*** Opening MATERIAL PROVIDED ***

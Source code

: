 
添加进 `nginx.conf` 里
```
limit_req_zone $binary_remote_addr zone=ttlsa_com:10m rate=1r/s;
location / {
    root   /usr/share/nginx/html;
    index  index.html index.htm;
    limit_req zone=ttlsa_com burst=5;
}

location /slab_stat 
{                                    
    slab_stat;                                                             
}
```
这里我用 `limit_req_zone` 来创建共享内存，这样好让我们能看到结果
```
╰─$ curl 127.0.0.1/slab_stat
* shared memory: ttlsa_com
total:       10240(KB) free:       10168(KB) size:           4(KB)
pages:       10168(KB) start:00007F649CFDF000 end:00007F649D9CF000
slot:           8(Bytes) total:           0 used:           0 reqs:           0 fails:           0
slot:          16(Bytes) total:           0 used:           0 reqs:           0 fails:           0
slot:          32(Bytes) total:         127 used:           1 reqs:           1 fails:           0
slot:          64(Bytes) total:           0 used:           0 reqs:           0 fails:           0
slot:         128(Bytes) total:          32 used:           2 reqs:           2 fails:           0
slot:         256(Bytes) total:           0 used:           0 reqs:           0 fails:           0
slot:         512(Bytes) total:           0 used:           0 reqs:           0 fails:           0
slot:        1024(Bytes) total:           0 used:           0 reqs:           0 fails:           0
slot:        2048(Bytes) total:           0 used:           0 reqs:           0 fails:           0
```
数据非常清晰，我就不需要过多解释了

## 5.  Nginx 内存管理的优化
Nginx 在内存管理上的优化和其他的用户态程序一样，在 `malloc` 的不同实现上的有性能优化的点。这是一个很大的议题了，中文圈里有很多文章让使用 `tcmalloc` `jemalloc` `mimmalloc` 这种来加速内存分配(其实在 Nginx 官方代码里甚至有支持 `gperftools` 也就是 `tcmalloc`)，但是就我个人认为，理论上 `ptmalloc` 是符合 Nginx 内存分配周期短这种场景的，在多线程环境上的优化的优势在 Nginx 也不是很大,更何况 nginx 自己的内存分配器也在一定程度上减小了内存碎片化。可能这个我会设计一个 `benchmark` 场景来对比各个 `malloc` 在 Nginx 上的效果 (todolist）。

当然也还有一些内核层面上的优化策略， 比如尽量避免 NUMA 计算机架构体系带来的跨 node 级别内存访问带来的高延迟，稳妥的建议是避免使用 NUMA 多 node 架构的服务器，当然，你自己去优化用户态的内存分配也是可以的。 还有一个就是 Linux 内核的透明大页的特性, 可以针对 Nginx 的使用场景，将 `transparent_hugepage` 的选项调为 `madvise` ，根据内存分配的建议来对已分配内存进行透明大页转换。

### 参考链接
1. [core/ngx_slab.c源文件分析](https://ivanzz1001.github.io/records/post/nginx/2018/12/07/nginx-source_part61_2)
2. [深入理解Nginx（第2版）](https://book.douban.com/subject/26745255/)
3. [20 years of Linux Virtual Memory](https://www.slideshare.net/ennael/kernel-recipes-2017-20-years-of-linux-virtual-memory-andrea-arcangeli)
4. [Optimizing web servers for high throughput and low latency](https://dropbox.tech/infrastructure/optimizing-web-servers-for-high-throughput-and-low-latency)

*** Closing MATERIAL PROVIDED ***

• WHAT NEEDS TO BE DONE: Please output each record exactly as it appears above.

• EXPECTED ANSWER:
Source code

: 
添加进 `nginx.conf` 里
```
limit_req_zone $binary_remote_addr zone=ttlsa_com:10m rate=1r/s;
location / {
    root   /usr/share/nginx/html;
    index  index.html index.htm;
    limit_req zone=ttlsa_com burst=5;
}

location /slab_stat 
{                                    
    slab_stat;                                                             
}
```
这里我用 `limit_req_zone` 来创建共享内存，这样好让我们能看到结果
```
╰─$ curl 127.0.0.1/slab_stat
* shared memory: ttlsa_com
total:       10240(KB) free:       10168(KB) size:           4(KB)
pages:       10168(KB) start:00007F649CFDF000 end:00007F649D9CF000
slot:           8(Bytes) total:           0 used:           0 reqs:           0 fails:           0
slot:          16(Bytes) total:           0 used:           0 reqs:           0 fails:           0
slot:          32(Bytes) total:         127 used:           1 reqs:           1 fails:           0
slot:          64(Bytes) total:           0 used:           0 reqs:           0 fails:           0
slot:         128(Bytes) total:          32 used:           2 reqs:           2 fails:           0
slot:         256(Bytes) total:           0 used:           0 reqs:           0 fails:           0
slot:         512(Bytes) total:           0 used:           0 reqs:           0 fails:           0
slot:        1024(Bytes) total:           0 used:           0 reqs:           0 fails:           0
slot:        2048(Bytes) total:           0 used:           0 reqs:           0 fails:           0
```
数据非常清晰，我就不需要过多解释了

## 5.  Nginx 内存管理的优化
Nginx 在内存管理上的优化和其他的用户态程序一样，在 `malloc` 的不同实现上的有性能优化的点。这是一个很大的议题了，中文圈里有很多文章让使用 `tcmalloc` `jemalloc` `mimmalloc` 这种来加速内存分配(其实在 Nginx 官方代码里甚至有支持 `gperftools` 也就是 `tcmalloc`)，但是就我个人认为，理论上 `ptmalloc` 是符合 Nginx 内存分配周期短这种场景的，在多线程环境上的优化的优势在 Nginx 也不是很大,更何况 nginx 自己的内存分配器也在一定程度上减小了内存碎片化。可能这个我会设计一个 `benchmark` 场景来对比各个 `malloc` 在 Nginx 上的效果 (todolist）。

当然也还有一些内核层面上的优化策略， 比如尽量避免 NUMA 计算机架构体系带来的跨 node 级别内存访问带来的高延迟，稳妥的建议是避免使用 NUMA 多 node 架构的服务器，当然，你自己去优化用户态的内存分配也是可以的。 还有一个就是 Linux 内核的透明大页的特性, 可以针对 Nginx 的使用场景，将 `transparent_hugepage` 的选项调为 `madvise` ，根据内存分配的建议来对已分配内存进行透明大页转换。

### 参考链接
1. [core/ngx_slab.c源文件分析](https://ivanzz1001.github.io/records/post/nginx/2018/12/07/nginx-source_part61_2)
2. [深入理解Nginx（第2版）](https://book.douban.com/subject/26745255/)
3. [20 years of Linux Virtual Memory](https://www.slideshare.net/ennael/kernel-recipes-2017-20-years-of-linux-virtual-memory-andrea-arcangeli)
4. [Optimizing web servers for high throughput and low latency](https://dropbox.tech/infrastructure/optimizing-web-servers-for-high-throughput-and-low-latency)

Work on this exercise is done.